Q* is believed to be able to solve simple math problems (not by using preset formulas or external tools). This represents the 0-to-1 leap toward AGI in most people's eyes. We can imagine that once the scale is expanded, it will have no rivals in the rational world.

So, AI doing math is important, but GPT itself couldn't do it. Therefore, we could still maintain our pride—or so I thought until I woke up today.

However, that thought completely collapsed when I was inspired to upload an image to GPT-4.

We know GPT-4 has multimodal capabilities—it can process images and files. I've used it for many things: calling tools, writing programs to solve problems. None of that exceeded my imagination. Until the "1+1=2" answer appeared.

My final shred of pride vanished.

I wasn't convinced, so I tried again.

It certainly wasn't using Q*, but with the support of multimodal capabilities, it got it exactly right. That's not the scary part—that could even be luck. But as I said before: the truly terrifying part is that it knows it doesn't know, and it knows that writing a piece of code can yield an accurate answer.

It knows its own limitations, but it can correctly leverage external forces.

I tried that familiar question again:

But when I saw it display that familiar "Analyzing" status without hesitation, I knew the last hope was gone.

The result was, unsurprisingly, correct.

Even the code was available for inspection.

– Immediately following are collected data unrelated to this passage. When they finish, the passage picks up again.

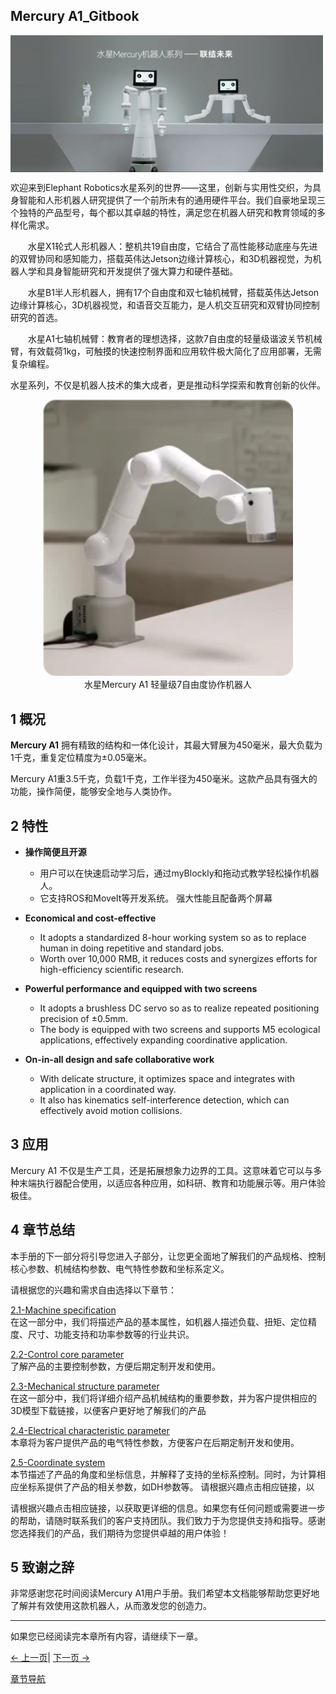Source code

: ## Mercury A1_Gitbook

<img src =./resources/introduction/introduction-cn.png
width ="500"  align = "center">

欢迎来到Elephant Robotics水星系列的世界——这里，创新与实用性交织，为具身智能和人形机器人研究提供了一个前所未有的通用硬件平台。我们自豪地呈现三个独特的产品型号，每个都以其卓越的特性，满足您在机器人研究和教育领域的多样化需求。

&emsp;&emsp;水星X1轮式人形机器人：整机共19自由度，它结合了高性能移动底座与先进的双臂协同和感知能力，搭载英伟达Jetson边缘计算核心，和3D机器视觉，为机器人学和具身智能研究和开发提供了强大算力和硬件基础。

&emsp;&emsp;水星B1半人形机器人，拥有17个自由度和双七轴机械臂，搭载英伟达Jetson边缘计算核心，3D机器视觉，和语音交互能力，是人机交互研究和双臂协同控制研究的首选。

&emsp;&emsp;水星A1七轴机械臂：教育者的理想选择，这款7自由度的轻量级谐波关节机械臂，有效载荷1kg，可触摸的快速控制界面和应用软件极大简化了应用部署，无需复杂编程。

水星系列，不仅是机器人技术的集大成者，更是推动科学探索和教育创新的伙伴。

<center>
<img src="./resources/1-ProductIntroduction/A1.jpg" width="400" height="auto" />
<br>
水星Mercury A1 轻量级7自由度协作机器人</center>

## 1 概况

 **Mercury A1** 拥有精致的结构和一体化设计，其最大臂展为450毫米，最大负载为1千克，重复定位精度为±0.05毫米。


Mercury A1重3.5千克，负载1千克，工作半径为450毫米。这款产品具有强大的功能，操作简便，能够安全地与人类协作。

## 2   特性

-   **操作简便且开源**
    -  用户可以在快速启动学习后，通过myBlockly和拖动式教学轻松操作机器人。
    -  它支持ROS和MoveIt等开发系统。
强大性能且配备两个屏幕
    
-   **Economical and cost-effective**
    -   It adopts a standardized 8-hour working system so as to replace human in doing repetitive and standard jobs.
    -   Worth over 10,000 RMB, it reduces costs and synergizes efforts for high-efficiency scientific research.
    
-   **Powerful performance and equipped with two screens**
    -   It adopts a brushless DC servo so as to realize repeated positioning precision of ±0.5mm.
    -   The body is equipped with two screens and supports M5 ecological applications, effectively expanding coordinative application.
    
-   **On-in-all design and safe collaborative work**
    -   With delicate structure, it optimizes space and integrates with application in a coordinated way.
    -   It also has kinematics self-interference detection, which can effectively avoid motion collisions.

## 3 应用

Mercury A1 不仅是生产工具，还是拓展想象力边界的工具。这意味着它可以与多种末端执行器配合使用，以适应各种应用，如科研、教育和功能展示等。用户体验极佳。


## 4 章节总结

本手册的下一部分将引导您进入子部分，让您更全面地了解我们的产品规格、控制核心参数、机械结构参数、电气特性参数和坐标系定义。

请根据您的兴趣和需求自由选择以下章节：

<a DesignPhilosophy="my-paragraph-1"></a>
[2.1-Machine specification](2.1.1-MachineSpecification.md)<br>
 在这一部分中，我们将描述产品的基本属性，如机器人描述负载、扭矩、定位精度、尺寸、功能支持和功率参数等的行业共识。<br>

<a SuitableUsers="my-paragraph-2"></a>
[2.2-Control core parameter](2.1.2-ControlCoreParameter.md)<br>
了解产品的主要控制参数，方便后期定制开发和使用。<br>

<a ApplicationScenario="my-paragraph-3"></a>
[2.3-Mechanical structure parameter](2.1.2-ControlCoreParameter.md)<br>
在这一部分中，我们将详细介绍产品机械结构的重要参数，并为客户提供相应的3D模型下载链接，以便客户更好地了解我们的产品<br>

<a AccessoriesandTools="my-paragraph-4"></a>
[2.4-Electrical characteristic parameter](2.1.4-ElectricalCharacteristicParameter.md)<br>
本章将为客户提供产品的电气特性参数，方便客户在后期定制开发和使用。<br>

<a AccessoriesandTools="my-paragraph-4"></a>
[2.5-Coordinate system](2.1.5-CoordinateSystem.md)<br>
本节描述了产品的角度和坐标信息，并解释了支持的坐标系控制。同时，为计算相应坐标系提供了产品的相关参数，如DH参数等。
请根据兴趣点击相应链接，以<br>

请根据兴趣点击相应链接，以获取更详细的信息。如果您有任何问题或需要进一步的帮助，请随时联系我们的客户支持团队。我们致力于为您提供支持和指导。感谢您选择我们的产品，我们期待为您提供卓越的用户体验！<br>

## 5 致谢之辞<br>

非常感谢您花时间阅读Mercury A1用户手册。我们希望本文档能够帮助您更好地了解并有效使用这款机器人，从而激发您的创造力。<br>

----
如果您已经阅读完本章所有内容，请继续下一章。<br>

[← 上一页](../../2-ProductIntroduction/README.md)| [下一页 →](../../3-UserNotes\IssueFAQ/REMADE.md)

[章节导航](./SUMMARY.md)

This means: 1. When it admits it doesn't know, the "hallucination" problem, while not gone, is restricted to a tiny probability; 2. When it can understand a problem through multimodality, it means it can start to understand our human world; 3. When it can call tools or write code to complete tasks, it means all the human accumulation over history is now at its disposal; 4. Currently, it is safe because it's within a controllable range. But what about the future? This is too complex a question, but my answer is: the more open it is and the more people understand it, the safer it will be—far better than having it held by a few.

So, even without Q*, it has already solved simple math this way. What happens once Q* is integrated? This was the first major blow to me today.

The second blow was realizing that while I was enthusiastically showing off what it could do, I hadn't even noticed such a fundamental issue.

In its presence, even my imagination feels increasingly pale and weak.

Before writing this text, I had another title in mind: "This is the most desperate day in my fifteen years in the industry."

Lately, I've been reflecting a lot, much like the quote from Andrej Karpathy I posted on my WeChat moments regarding whether AI should be centralized or decentralized.

And what I'm thinking is: where has my once-proud imagination gone?

Yes, this is the most desperate day.